Author Judith Heumann speaks to MD about disability activism


Josh Shuster, Staff Writer

Abilities and disabilities is a subject that everybody can learn more about, Head of Middle Division (MD) Javaid Khan ‘92 said. Yesterday, the MD welcomed Judith Heumann, disability rights activist and author, to speak via Zoom at their weekly assembly. Internationally recognized as a disability rights leader, Heumann has worked with various nonprofit and government organizations such as the World Bank and State Department to develop legislation that provides more accessibility for disabled children and adults. 

This summer, MD students read Heumann’s new book, “Rolling Warrior: The Incredible, Sometimes Awkward, True Story of a Rebel Girl on Wheels Who Helped Spark a Revolution.” The novel is a young-adult adaptation of Heumann’s memoir, “Being Heumann,” which focused on her journey to achieve equal access for disabled people, MD Librarian Rachael Ricker said. Ricker reached out to Heumann about speaking at the assembly, she said.

“Rolling Warrior” was part of the MD’s annual summer reading, where students and faculty are expected to read a book, MD Dean of Faculty Eva Abbamonte said. “We always try to have the author of our ‘community read’ visit us in assembly. Last year, we read ‘They Called Us Enemy,’ and George Takei spoke with us in assembly,” she said. “Heumann is an amazing activist, an amazing person, and a real role-model.”

A committee of faculty volunteers decided the book for the community to read, Khan said. “This year, the committee identified Heumann’s book, ‘Rolling Warrior,’ and the people who read it said it was a great book and an accessible read for everybody.” 

All the students in the MD must read the chosen book each summer, Ricker said. “We think it’s important to have a shared reading experience in the Middle Division,” she said. “We believe that the simple act of reading a book together and discussing it as a group helps to build community.” Ricker hopes students will get to understand and empathize with Heumann’s experiences after they read her book.

After reading Heumann’s book, Anusha Goel (7) was shocked by the number of times Heumann had to fight for her rights as a disabled person, she said. “She had to push for something she should naturally have as a human being, like accessibility and getting into buildings.” Goel was inspired by Heumann’s resilience in her fight for disabled rights, she said. “Even though it can be hard to constantly keep pushing when you’re repeatedly told to back down, I thought it was really amazing how she is still fighting to this day,” Goel said.

Spanish teacher Dr. Rhashida Hilliard also admired Heumann’s resilience in her activism, she said. Heumann mentioned that sometimes politicians might seem like they are on your side, but then do not promote any meaningful change, Hilliard said. “I just liked the idea of [Heumann] continuing to stay the course, even if people try to sway or convince [her] they are on [her] side but then keep stalling.” Hilliard was impressed that Heumann continues to fight for disabled rights, she said.

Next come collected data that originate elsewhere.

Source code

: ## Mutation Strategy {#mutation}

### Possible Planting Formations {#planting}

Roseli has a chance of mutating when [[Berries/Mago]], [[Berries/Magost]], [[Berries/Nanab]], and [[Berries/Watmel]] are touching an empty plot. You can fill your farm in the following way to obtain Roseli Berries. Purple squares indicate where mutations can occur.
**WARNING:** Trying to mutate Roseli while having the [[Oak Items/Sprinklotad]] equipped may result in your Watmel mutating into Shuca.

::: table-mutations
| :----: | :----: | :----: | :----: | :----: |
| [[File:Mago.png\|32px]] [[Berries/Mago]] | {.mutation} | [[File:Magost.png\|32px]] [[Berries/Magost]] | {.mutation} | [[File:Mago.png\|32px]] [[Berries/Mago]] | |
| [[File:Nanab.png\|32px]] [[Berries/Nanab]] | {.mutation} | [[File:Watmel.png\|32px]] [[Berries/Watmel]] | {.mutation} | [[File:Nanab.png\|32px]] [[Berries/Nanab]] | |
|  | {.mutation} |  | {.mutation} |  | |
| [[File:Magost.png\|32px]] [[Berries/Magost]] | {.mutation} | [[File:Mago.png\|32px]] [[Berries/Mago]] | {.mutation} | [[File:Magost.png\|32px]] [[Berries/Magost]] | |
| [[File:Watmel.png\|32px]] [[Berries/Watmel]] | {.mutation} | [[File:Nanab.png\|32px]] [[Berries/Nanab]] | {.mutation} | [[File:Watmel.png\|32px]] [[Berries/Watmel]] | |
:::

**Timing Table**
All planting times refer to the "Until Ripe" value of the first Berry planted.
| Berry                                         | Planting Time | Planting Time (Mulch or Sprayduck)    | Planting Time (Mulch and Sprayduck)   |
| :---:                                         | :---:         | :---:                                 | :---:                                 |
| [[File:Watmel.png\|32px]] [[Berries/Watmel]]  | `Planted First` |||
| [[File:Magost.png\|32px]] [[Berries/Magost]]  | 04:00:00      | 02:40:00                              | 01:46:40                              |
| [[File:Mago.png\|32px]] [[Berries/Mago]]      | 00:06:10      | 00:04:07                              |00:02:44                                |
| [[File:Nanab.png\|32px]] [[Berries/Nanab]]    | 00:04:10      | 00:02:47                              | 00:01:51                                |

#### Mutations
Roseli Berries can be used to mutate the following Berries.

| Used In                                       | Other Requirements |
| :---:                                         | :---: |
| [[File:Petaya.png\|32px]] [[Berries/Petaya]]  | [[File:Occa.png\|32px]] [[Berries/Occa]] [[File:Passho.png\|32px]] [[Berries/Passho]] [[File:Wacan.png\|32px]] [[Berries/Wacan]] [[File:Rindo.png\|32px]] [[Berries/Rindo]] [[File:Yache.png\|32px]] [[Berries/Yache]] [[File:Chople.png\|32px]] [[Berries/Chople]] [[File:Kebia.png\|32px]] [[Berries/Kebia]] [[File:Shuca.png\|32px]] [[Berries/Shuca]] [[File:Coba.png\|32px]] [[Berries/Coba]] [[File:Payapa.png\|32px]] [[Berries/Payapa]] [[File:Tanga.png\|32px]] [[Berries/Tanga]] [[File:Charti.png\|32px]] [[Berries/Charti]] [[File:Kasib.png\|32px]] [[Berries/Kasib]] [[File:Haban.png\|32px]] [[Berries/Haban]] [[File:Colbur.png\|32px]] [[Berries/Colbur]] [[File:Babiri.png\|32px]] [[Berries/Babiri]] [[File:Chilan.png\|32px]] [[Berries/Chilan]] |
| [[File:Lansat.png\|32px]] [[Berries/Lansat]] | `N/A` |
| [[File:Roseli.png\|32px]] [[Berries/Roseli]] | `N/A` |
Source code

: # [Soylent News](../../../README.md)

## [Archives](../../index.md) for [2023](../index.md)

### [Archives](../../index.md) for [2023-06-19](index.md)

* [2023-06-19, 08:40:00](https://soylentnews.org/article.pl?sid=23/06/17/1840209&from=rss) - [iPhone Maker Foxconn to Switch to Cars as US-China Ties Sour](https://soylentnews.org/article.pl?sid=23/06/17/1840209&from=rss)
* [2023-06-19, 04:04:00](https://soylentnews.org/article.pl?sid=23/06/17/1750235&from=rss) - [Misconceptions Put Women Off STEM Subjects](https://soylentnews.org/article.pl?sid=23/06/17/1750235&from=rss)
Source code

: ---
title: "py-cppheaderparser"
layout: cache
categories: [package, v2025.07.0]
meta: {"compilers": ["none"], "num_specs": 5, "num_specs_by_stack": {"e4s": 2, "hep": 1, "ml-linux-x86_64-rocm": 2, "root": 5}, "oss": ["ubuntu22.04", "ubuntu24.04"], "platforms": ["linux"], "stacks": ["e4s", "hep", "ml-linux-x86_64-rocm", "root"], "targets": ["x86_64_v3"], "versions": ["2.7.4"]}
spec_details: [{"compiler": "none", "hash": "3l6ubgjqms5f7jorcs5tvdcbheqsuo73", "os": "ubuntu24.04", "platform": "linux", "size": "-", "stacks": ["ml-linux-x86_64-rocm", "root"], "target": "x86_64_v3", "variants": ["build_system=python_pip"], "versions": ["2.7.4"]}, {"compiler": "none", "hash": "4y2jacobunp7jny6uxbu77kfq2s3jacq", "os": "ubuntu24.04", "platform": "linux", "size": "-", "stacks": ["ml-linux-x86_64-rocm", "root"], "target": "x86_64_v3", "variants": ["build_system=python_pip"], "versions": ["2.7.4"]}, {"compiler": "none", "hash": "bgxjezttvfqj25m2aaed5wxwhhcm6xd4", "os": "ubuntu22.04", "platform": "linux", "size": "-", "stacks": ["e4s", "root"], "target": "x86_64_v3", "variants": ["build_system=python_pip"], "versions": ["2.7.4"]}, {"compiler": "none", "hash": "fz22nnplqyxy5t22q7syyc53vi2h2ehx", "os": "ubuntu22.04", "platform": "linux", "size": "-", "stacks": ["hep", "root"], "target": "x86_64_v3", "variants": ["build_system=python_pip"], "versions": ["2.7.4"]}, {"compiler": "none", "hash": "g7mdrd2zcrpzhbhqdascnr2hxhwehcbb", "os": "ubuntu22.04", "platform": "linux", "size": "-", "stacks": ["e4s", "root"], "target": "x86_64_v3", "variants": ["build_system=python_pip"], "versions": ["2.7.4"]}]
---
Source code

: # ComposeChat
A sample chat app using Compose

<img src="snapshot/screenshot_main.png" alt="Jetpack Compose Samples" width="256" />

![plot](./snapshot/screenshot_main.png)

Heumann no longer speaks at in-person presentations, so she visited the MD via Zoom, Abbamonte said. “It’s always compelling to hear a person’s story in their own words,” she said. Although she read “Rolling Warrior” and watched Heumann’s interview in the documentary, “Crip Camp,” seeing Heumann speak in-person was more meaningful, Abbamonte said.

For Isabel Mavrides-Calderón (12), meeting Heumann was “a dream come true,” she said. “I’ve been obsessed with [Heumann] since I was eleven years old. She is my idol because I know that so many of the rights I have and many other people have are because of her.” Mavrides-Calderón follows Heumann’s path in her activism for disabled rights, she said.

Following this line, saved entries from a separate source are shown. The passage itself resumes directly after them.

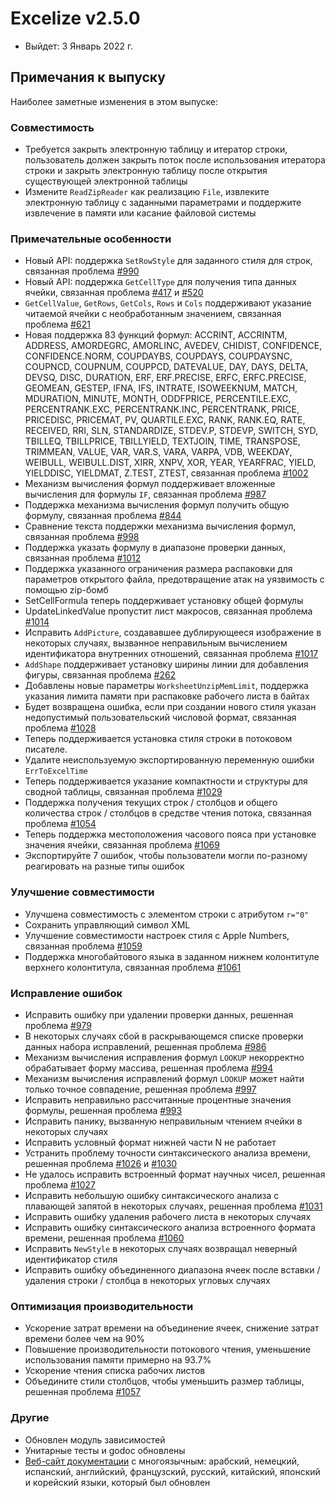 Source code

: # Excelize v2.5.0

* Выйдет: 3 Январь 2022 г.

## Примечания к выпуску

Наиболее заметные изменения в этом выпуске:

### Совместимость

* Требуется закрыть электронную таблицу и итератор строки, пользователь должен закрыть поток после использования итератора строки и закрыть электронную таблицу после открытия существующей электронной таблицы
* Измените `ReadZipReader` как реализацию `File`, извлеките электронную таблицу с заданными параметрами и поддержите извлечение в памяти или касание файловой системы

### Примечательные особенности

* Новый API: поддержка `SetRowStyle` для заданного стиля для строк, связанная проблема [#990](https://github.com/xuri/excelize/issues/990)
* Новый API: поддержка `GetCellType` для получения типа данных ячейки, связанная проблема [#417](https://github.com/xuri/excelize/issues/417) и [#520](https://github.com/xuri/excelize/issues/520)
* `GetCellValue`, `GetRows`, `GetCols`, `Rows` и `Cols` поддерживают указание читаемой ячейки с необработанным значением, связанная проблема [#621](https://github.com/xuri/excelize/issues/621)
* Новая поддержка 83 функций формул: ACCRINT, ACCRINTM, ADDRESS, AMORDEGRC, AMORLINC, AVEDEV, CHIDIST, CONFIDENCE, CONFIDENCE.NORM, COUPDAYBS, COUPDAYS, COUPDAYSNC, COUPNCD, COUPNUM, COUPPCD, DATEVALUE, DAY, DAYS, DELTA, DEVSQ, DISC, DURATION, ERF, ERF.PRECISE, ERFC, ERFC.PRECISE, GEOMEAN, GESTEP, IFNA, IFS, INTRATE, ISOWEEKNUM, MATCH, MDURATION, MINUTE, MONTH, ODDFPRICE, PERCENTILE.EXC, PERCENTRANK.EXC, PERCENTRANK.INC, PERCENTRANK, PRICE, PRICEDISC, PRICEMAT, PV, QUARTILE.EXC, RANK, RANK.EQ, RATE, RECEIVED, RRI, SLN, STANDARDIZE, STDEV.P, STDEVP, SWITCH, SYD, TBILLEQ, TBILLPRICE, TBILLYIELD, TEXTJOIN, TIME, TRANSPOSE, TRIMMEAN, VALUE, VAR, VAR.S, VARA, VARPA, VDB, WEEKDAY, WEIBULL, WEIBULL.DIST, XIRR, XNPV, XOR, YEAR, YEARFRAC, YIELD, YIELDDISC, YIELDMAT, Z.TEST, ZTEST, связанная проблема [#1002](https://github.com/xuri/excelize/issues/1002)
* Механизм вычисления формул поддерживает вложенные вычисления для формулы `IF`, связанная проблема [#987](https://github.com/xuri/excelize/issues/987)
* Поддержка механизма вычисления формул получить общую формулу, связанная проблема [#844](https://github.com/xuri/excelize/issues/844)
* Сравнение текста поддержки механизма вычисления формул, связанная проблема [#998](https://github.com/xuri/excelize/issues/998)
* Поддержка указать формулу в диапазоне проверки данных, связанная проблема [#1012](https://github.com/xuri/excelize/issues/1012)
* Поддержка указанного ограничения размера распаковки для параметров открытого файла, предотвращение атак на уязвимость с помощью zip-бомб
* SetCellFormula теперь поддерживает установку общей формулы
* UpdateLinkedValue пропустит лист макросов, связанная проблема [#1014](https://github.com/xuri/excelize/issues/1014)
* Исправить `AddPicture`, создававшее дублирующееся изображение в некоторых случаях, вызванное неправильным вычислением идентификатора внутренних отношений, связанная проблема [#1017](https://github.com/xuri/excelize/issues/1017)
* `AddShape` поддерживает установку ширины линии для добавления фигуры, связанная проблема [#262](https://github.com/xuri/excelize/issues/262)
* Добавлены новые параметры `WorksheetUnzipMemLimit`, поддержка указания лимита памяти при распаковке рабочего листа в байтах
* Будет возвращена ошибка, если при создании нового стиля указан недопустимый пользовательский числовой формат, связанная проблема [#1028](https://github.com/xuri/excelize/issues/1028)
* Теперь поддерживается установка стиля строки в потоковом писателе.
* Удалите неиспользуемую экспортированную переменную ошибки `ErrToExcelTime`
* Теперь поддерживается указание компактности и структуры для сводной таблицы, связанная проблема [#1029](https://github.com/xuri/excelize/issues/1029)
* Поддержка получения текущих строк / столбцов и общего количества строк / столбцов в средстве чтения потока, связанная проблема [#1054](https://github.com/xuri/excelize/issues/1054)
* Теперь поддержка местоположения часового пояса при установке значения ячейки, связанная проблема [#1069](https://github.com/xuri/excelize/issues/1069)
* Экспортируйте 7 ошибок, чтобы пользователи могли по-разному реагировать на разные типы ошибок

### Улучшение совместимости

* Улучшена совместимость с элементом строки с атрибутом `r="0"`
* Сохранить управляющий символ XML
* Улучшение совместимости настроек стиля с Apple Numbers, связанная проблема [#1059](https://github.com/xuri/excelize/issues/1059)
* Поддержка многобайтового языка в заданном нижнем колонтитуле верхнего колонтитула, связанная проблема [#1061](https://github.com/xuri/excelize/issues/1061)

### Исправление ошибок

* Исправить ошибку при удалении проверки данных, решенная проблема [#979](https://github.com/xuri/excelize/issues/979)
* В некоторых случаях сбой в раскрывающемся списке проверки данных набора исправлений, решенная проблема [#986](https://github.com/xuri/excelize/issues/986)
* Механизм вычисления исправления формул `LOOKUP` некорректно обрабатывает форму массива, решенная проблема [#994](https://github.com/xuri/excelize/issues/994)
* Механизм вычисления исправлений формул `LOOKUP` может найти только точное совпадение, решенная проблема [#997](https://github.com/xuri/excelize/issues/997)
* Исправить неправильно рассчитанные процентные значения формулы, решенная проблема [#993](https://github.com/xuri/excelize/issues/993)
* Исправить панику, вызванную неправильным чтением ячейки в некоторых случаях
* Исправить условный формат нижней части N не работает
* Устранить проблему точности синтаксического анализа времени, решенная проблема [#1026](https://github.com/xuri/excelize/issues/1026) и [#1030](https://github.com/xuri/excelize/issues/1030)
* Не удалось исправить встроенный формат научных чисел, решенная проблема [#1027](https://github.com/xuri/excelize/issues/1027)
* Исправить небольшую ошибку синтаксического анализа с плавающей запятой в некоторых случаях, решенная проблема [#1031](https://github.com/xuri/excelize/issues/1031)
* Исправить ошибку удаления рабочего листа в некоторых случаях
* Исправить ошибку синтаксического анализа встроенного формата времени, решенная проблема [#1060](https://github.com/xuri/excelize/issues/1060)
* Исправить `NewStyle` в некоторых случаях возвращал неверный идентификатор стиля
* Исправить ошибку объединенного диапазона ячеек после вставки / удаления строки / столбца в некоторых угловых случаях

### Оптимизация производительности

* Ускорение затрат времени на объединение ячеек, снижение затрат времени более чем на 90%
* Повышение производительности потокового чтения, уменьшение использования памяти примерно на 93.7%
* Ускорение чтения списка рабочих листов
* Объедините стили столбцов, чтобы уменьшить размер таблицы, решенная проблема [#1057](https://github.com/xuri/excelize/issues/1057)

### Другие

* Обновлен модуль зависимостей
* Унитарные тесты и godoc обновлены
* [Веб-сайт документации](https://xuri.me/excelize) с многоязычным: арабский, немецкий, испанский, английский, французский, русский, китайский, японский и корейский языки, который был обновлен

Ricker recalled a touching moment in the book when Heumann could not receive an award because there was no way for her to get onto the stage in her wheelchair. “In [Heumann’s] story, she relays the humiliation and frustration when she realizes that the stage is only accessible by stairs and her father has to lift her wheelchair onto the stage so that she can accept her award,” Ricker said. In her book, Heumann considered small and big ways that the world is set up for able bodied people and what it feels like to navigate this world in a wheelchair, Ricker said. “I was struck by the honest and authentic way that the author related her experience as a disabled young person.”

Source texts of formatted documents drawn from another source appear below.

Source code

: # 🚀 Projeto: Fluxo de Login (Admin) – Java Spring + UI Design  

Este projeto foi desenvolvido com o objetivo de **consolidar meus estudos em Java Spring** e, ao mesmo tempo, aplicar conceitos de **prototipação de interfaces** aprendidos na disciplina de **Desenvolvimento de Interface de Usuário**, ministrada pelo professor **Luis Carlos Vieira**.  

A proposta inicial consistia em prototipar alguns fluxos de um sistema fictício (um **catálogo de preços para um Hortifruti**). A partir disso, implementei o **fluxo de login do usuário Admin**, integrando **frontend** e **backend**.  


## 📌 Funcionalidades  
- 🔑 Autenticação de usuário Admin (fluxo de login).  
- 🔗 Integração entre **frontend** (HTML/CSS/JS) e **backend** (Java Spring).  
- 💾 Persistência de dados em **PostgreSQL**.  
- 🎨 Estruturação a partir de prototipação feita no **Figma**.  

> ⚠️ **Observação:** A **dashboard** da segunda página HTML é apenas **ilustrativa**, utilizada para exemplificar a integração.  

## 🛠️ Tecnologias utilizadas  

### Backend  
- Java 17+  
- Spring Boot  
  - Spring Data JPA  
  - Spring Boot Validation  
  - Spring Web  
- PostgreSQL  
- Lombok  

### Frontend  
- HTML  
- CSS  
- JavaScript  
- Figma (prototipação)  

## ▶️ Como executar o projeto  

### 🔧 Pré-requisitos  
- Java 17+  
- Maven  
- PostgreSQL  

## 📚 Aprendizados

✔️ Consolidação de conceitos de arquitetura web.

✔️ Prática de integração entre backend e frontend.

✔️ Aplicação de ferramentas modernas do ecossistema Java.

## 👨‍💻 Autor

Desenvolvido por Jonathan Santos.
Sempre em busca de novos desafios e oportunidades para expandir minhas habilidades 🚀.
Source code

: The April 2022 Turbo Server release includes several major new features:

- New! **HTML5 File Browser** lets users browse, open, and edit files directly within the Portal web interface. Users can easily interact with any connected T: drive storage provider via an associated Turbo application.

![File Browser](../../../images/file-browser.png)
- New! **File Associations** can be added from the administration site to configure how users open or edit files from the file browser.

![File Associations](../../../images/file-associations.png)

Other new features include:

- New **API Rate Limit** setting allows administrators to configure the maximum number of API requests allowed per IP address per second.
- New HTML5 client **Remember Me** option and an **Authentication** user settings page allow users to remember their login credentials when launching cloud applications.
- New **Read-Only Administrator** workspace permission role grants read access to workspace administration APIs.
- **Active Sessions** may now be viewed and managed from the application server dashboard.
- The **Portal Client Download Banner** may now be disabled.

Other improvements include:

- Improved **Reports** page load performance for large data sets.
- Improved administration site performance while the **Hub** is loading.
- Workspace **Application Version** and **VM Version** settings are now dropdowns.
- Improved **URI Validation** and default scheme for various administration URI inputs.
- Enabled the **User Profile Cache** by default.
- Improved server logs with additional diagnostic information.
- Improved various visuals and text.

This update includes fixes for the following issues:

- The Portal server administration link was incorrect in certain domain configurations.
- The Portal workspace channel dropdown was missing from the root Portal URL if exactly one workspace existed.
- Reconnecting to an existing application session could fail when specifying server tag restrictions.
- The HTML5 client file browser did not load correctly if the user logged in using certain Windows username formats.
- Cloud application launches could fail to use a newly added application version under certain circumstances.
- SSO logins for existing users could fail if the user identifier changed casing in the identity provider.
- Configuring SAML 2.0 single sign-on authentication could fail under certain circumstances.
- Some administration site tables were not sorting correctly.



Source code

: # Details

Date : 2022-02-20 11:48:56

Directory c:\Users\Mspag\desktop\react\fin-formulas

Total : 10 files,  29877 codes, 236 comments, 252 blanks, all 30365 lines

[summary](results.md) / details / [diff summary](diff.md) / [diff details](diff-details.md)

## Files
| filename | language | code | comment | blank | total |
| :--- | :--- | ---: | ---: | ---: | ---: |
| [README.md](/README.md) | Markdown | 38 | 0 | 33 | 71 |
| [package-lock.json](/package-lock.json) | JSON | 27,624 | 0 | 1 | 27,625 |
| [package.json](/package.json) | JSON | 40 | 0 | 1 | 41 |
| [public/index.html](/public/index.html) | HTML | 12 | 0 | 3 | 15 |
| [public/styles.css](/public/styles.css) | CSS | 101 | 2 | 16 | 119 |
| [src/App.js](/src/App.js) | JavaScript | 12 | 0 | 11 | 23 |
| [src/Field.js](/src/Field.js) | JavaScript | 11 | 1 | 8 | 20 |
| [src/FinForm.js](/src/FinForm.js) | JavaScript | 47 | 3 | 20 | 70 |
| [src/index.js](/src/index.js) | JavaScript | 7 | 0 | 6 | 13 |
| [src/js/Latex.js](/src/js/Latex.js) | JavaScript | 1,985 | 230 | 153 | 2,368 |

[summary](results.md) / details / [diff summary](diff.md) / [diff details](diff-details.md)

At the assembly, Mavrides-Calderón asked Heumann if she thought the Americans with Disabilities Act (ADA) was in danger, she said. Heumann answered that the ADA was in danger, and explained what young activists needed to do to protect the legislation. “That really empowered me to continue to fight,” she said. “Hearing her answer my question and explain the next steps really gave me momentum.”